═══ THE DATA ═══
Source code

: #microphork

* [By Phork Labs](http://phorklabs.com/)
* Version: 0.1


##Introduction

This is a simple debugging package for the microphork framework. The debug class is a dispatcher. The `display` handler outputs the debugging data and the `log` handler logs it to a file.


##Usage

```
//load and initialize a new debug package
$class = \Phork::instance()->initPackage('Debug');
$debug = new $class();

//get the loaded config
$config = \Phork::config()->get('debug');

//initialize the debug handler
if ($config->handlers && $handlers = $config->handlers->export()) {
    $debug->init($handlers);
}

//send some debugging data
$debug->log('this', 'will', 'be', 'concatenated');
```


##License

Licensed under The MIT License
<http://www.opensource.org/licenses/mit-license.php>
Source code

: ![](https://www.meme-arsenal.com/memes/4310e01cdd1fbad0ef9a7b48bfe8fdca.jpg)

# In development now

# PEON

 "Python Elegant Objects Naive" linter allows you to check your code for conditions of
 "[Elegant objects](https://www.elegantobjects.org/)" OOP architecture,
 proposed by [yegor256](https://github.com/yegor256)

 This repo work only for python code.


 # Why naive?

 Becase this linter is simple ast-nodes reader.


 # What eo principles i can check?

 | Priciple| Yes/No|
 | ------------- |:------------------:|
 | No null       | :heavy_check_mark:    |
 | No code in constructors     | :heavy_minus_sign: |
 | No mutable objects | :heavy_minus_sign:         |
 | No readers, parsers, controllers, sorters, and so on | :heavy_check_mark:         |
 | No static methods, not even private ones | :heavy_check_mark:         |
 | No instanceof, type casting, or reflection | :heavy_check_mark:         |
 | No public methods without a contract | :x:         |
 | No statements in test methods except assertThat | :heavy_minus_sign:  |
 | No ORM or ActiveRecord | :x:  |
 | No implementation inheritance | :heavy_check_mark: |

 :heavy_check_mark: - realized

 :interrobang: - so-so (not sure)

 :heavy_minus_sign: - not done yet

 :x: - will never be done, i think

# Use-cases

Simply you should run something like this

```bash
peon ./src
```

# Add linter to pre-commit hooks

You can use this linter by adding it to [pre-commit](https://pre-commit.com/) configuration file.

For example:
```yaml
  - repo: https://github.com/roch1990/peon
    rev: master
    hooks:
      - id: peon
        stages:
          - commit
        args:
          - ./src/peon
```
═══
═══ THE DATA ═══
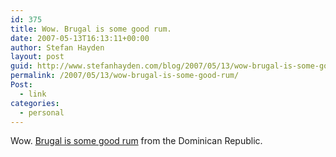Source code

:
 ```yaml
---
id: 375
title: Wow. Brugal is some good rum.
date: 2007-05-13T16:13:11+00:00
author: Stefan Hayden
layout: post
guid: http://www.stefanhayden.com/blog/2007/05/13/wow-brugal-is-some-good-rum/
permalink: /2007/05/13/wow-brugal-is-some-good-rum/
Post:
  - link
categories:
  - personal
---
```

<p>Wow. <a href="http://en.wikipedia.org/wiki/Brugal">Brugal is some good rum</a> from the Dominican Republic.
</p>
═══
[ACTIVITY] In the entries above, identify every line with the string "initialize".

[YOUR RESPONSE]
//load and initialize a new debug package
//initialize the debug handler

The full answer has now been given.